There have been several crystal structures of human APC1 regulatory domain in calcium‐bound states (PDBs: 4N5X, 4ZCU, 4ZCV), solved by different approaches, which have confirmed a calmodulin‐like domain architecture 11, 12. In these structures, calcium ions are bound to each of the four EF‐hand motifs (Fig. 4B). In contrast to calmodulin, there is no flexible linker between the exiting α‐helix of EF‐hand 2 and the entering α‐helix of EF‐hand 3. Instead, the helices are fused together, creating one long α‐helix 4/5, meaning that the lobes are rigidly locked in their relative orientations, so unable to wrap around the amphipathic α‐helix of a target protein as calmodulin has been proposed to do (Fig. 4B) 11, 12.

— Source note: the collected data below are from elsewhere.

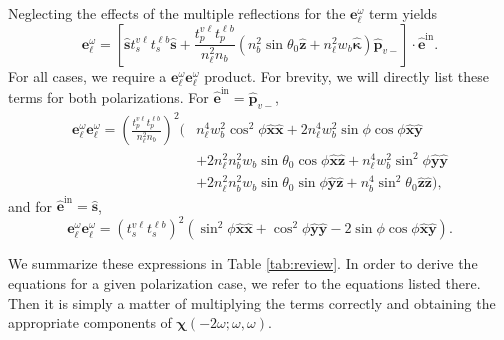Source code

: Neglecting the effects of the multiple reflections for the
$\mathbf{e}^{\omega}_{\ell}$ term yields
\begin{equation*}\label{eq:ewell}
\mathbf{e}^{\omega}_{\ell} = 
\left[
\hat{\mathbf{s}}t_{s}^{v\ell}t_{s}^{\ell b}\hat{\mathbf{s}} 
+ \frac{t^{v\ell}_{p}t^{\ell b}_{p}}{n^{2}_{\ell}n_{b}}
\left(
  n^{2}_{b}\sin\theta_{0}\hat{\mathbf{z}} 
+ n^{2}_{\ell}w_{b}\hat{\boldsymbol{\kappa}}
\right)
\hat{\mathbf{p}}_{v-}
\right]
\cdot\hat{\mathbf{e}}^{\mathrm{in}}.
\end{equation*}
For all cases, we require a
$\mathbf{e}^{\omega}_{\ell}\mathbf{e}^{\omega}_{\ell}$ product. For brevity, we
will directly list these terms for both polarizations. For
$\hat{\mathbf{e}}^{\mathrm{in}} = \hat{\mathbf{p}}_{v-}$,
\begin{equation}\label{eq:ewewp}
\begin{split}
\mathbf{e}^{\omega}_{\ell}\mathbf{e}^{\omega}_{\ell}
= \left(\frac{t^{v\ell}_{p}t^{\ell b}_{p}}
{n^{2}_{\ell}n_{b}}\right)^{2}
\big(
  &n^{4}_{\ell}w^{2}_{b}\cos^{2}\phi
\hat{\mathbf{x}}\hat{\mathbf{x}}
+ 2n^{4}_{\ell}w^{2}_{b}\sin\phi\cos\phi
\hat{\mathbf{x}}\hat{\mathbf{y}}\\
&+ 2n^{2}_{\ell}n^{2}_{b}w_{b}\sin\theta_{0}\cos\phi
\hat{\mathbf{x}}\hat{\mathbf{z}}
+ n^{4}_{\ell}w^{2}_{b}\sin^{2}\phi
\hat{\mathbf{y}}\hat{\mathbf{y}}\\
&+ 2n^{2}_{\ell}n^{2}_{b}w_{b}\sin\theta_{0}\sin\phi
\hat{\mathbf{y}}\hat{\mathbf{z}}
+ n^{4}_{b}\sin^{2}\theta_{0}
\hat{\mathbf{z}}\hat{\mathbf{z}}
\big),
\end{split}
\end{equation}
and for $\hat{\mathbf{e}}^{\mathrm{in}} = \hat{\mathbf{s}}$,
\begin{equation}\label{eq:ewews}
\mathbf{e}^{\omega}_{\ell}\mathbf{e}^{\omega}_{\ell}
= \left(t^{v\ell}_{s}t^{\ell b}_{s}\right)^{2}
\left(
  \sin^{2}\phi\hat{\mathbf{x}}\hat{\mathbf{x}}
+ \cos^{2}\phi\hat{\mathbf{y}}\hat{\mathbf{y}} 
- 2\sin\phi\cos\phi\hat{\mathbf{x}}\hat{\mathbf{y}}
\right).
\end{equation}

We summarize these expressions in Table \ref{tab:review}. In order to derive the
equations for a given polarization case, we refer to the equations listed there.
Then it is simply a matter of multiplying the terms correctly and obtaining the
appropriate components of $\boldsymbol{\chi}(-2\omega; \omega, \omega)$.

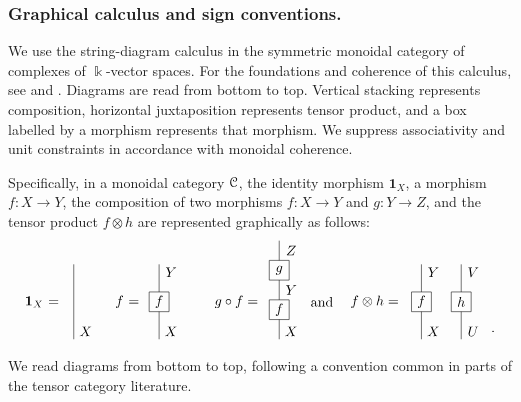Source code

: \documentclass[a4paper, 11pt]{amsart}
\theoremstyle{definition}
\theoremstyle{remark}
\numberwithin{equation}{section}
\newcommand{\id}{\mathbf{1}}
\newcommand{\EC}{\EuScript{C}}
\begin{document}
\subsubsection*{Graphical calculus and sign conventions.}
We use the string-diagram calculus in the symmetric monoidal category
of complexes of $\Bbbk$-vector spaces. For the foundations and
coherence of this calculus, see \cite{JS91,Sel11} and
\cite[Chapter 2]{TV17}. Diagrams are read from bottom to top.
Vertical stacking represents composition, horizontal juxtaposition represents tensor product, and a box labelled by a morphism represents that morphism. 
We suppress associativity and unit constraints in
accordance with monoidal coherence. 

Specifically, in a monoidal category $\EC$, the identity morphism $\id_X$, a morphism $f:X\rightarrow Y$, the composition of two morphisms $f:X\rightarrow Y$ and $g: Y\rightarrow Z$, and the tensor product $f\otimes h$ are represented graphically as follows:
\[\begin{tikzpicture}
\draw (0, 0) --(0, 1.9);
\node at (.3, .2) {$X$};
\node at (-.8, .95) {$\id_X$ =};
\end{tikzpicture}
\quad
\begin{tikzpicture}
\draw (0, 0) --(0, .7);
\node at (.3, .2) {$X$};
\node at (.3, 1.7) {$Y$};

\draw (-.25, .7) rectangle (.25, 1.2);
\node at (0, .95) {$f$};
\node at (-.8, .95) {$f$ =};

\draw (0, 1.2) --(0, 1.9);
\end{tikzpicture}
\qquad
\begin{tikzpicture}
\draw (0, -.3) --(0, .2);
\draw (-.25, .2) rectangle (.25, .7);
\node at (0, .45) {$f$};
\draw (0, .7) --(0, 1.2);
\draw (-.25, 1.2) rectangle (.25, 1.7);
\node at (0, 1.45) {$g$};
\draw (0, 1.7) --(0, 2.2);
\node at (.3, -.1) {$X$};
\node at (.3, .95) {$Y$};
\node at (.3, 1.95) {$Z$};
\node at (-.9, .65) {$g\circ f=\quad$};
\end{tikzpicture}
\;
\begin{tikzpicture}
\draw (-1, 0) --(-1, .7);
\draw (-1.25, .7) rectangle (-.75, 1.2);
\node at (-1, .95) {$f$};
\draw (-1, 1.2) --(-1, 1.9);
\draw (0, 0) --(0, .7);
\node at (-.7, .2) {$X$};
\node at (-.7, 1.7) {$Y$};
\node at (.3, .2) {$U$};
\node at (.3, 1.7) {$V$};
\node at (-3.5, .95) {and};

\node at (-2, .95) {$f\otimes h= \quad$};

\draw (-.25, .7) rectangle (.25, 1.2);
\node at (0, .95) {$h$};
\node at (.8, .2) {.};

\draw (0, 1.2) --(0, 1.9);
\end{tikzpicture}
\]
We read diagrams from bottom to top, following a convention common in parts of the tensor category literature.
\end{document}
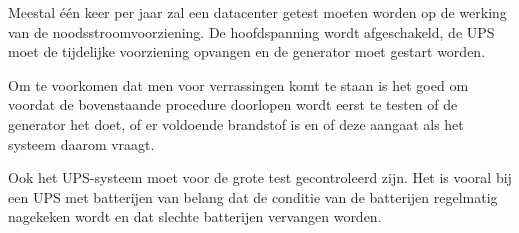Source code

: Meestal \'e\'en keer per jaar zal een datacenter getest moeten worden op de werking van de noodsstroomvoorziening. De hoofdspanning wordt afgeschakeld, de UPS moet de tijdelijke voorziening opvangen en de generator moet gestart worden.

Om te voorkomen dat men voor verrassingen komt te staan is het goed om voordat de bovenstaande procedure doorlopen wordt eerst te testen of de generator het doet, of er voldoende brandstof is en of deze aangaat als het systeem daarom vraagt.

Ook het UPS-systeem moet voor de grote test gecontroleerd zijn. Het is vooral bij een UPS met batterijen van belang dat de conditie van de batterijen regelmatig nagekeken wordt en dat slechte batterijen vervangen worden.
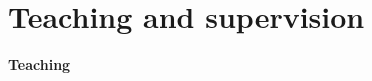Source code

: \documentclass[12pt]{article} %
\begin{document}



\section{Teaching and supervision}

\textbf{\large Teaching} \medskip 

\end{document}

Each EF‐hand of calcium‐bound APC regulatory domain displays an ‘open’ antiparallel arrangement of α‐helices (L‐shape arrangement), equivalent to that of calcium‐bound calmodulin structures (Fig. 4B) 34, 35, 36, 37, 38. Therefore, the hydrophobic core of each lobe is exposed, which in calmodulin allows its target peptides to bind into the hydrophobic binding pockets formed in each lobe 41 (Fig. 3A). In the regulatory domain of human APC, the equivalent hydrophobic pocket of lobe one is ‘capped’ by conserved residues Leu152 and Phe153 at the C‐terminal end of the domain on the final helix of EF‐hand 4, which form hydrophobic interactions with conserved residues of the hydrophobic pocket of EF‐hand pair 1 and 2 (pocket‐1, Fig. 4C). The APC regulatory domain structures also include the linker‐loop domain with the amphipathic α‐helix. The amphipathic α‐helix is bound to the hydrophobic pocket of lobe two, with residues Ile159, Ile162, Ile163, Phe165 and Trp166 forming hydrophobic interactions with conserved residues in the pocket of EF‐hand pair 3 and 4 (pocket‐2, Fig. 4C) 11, 12.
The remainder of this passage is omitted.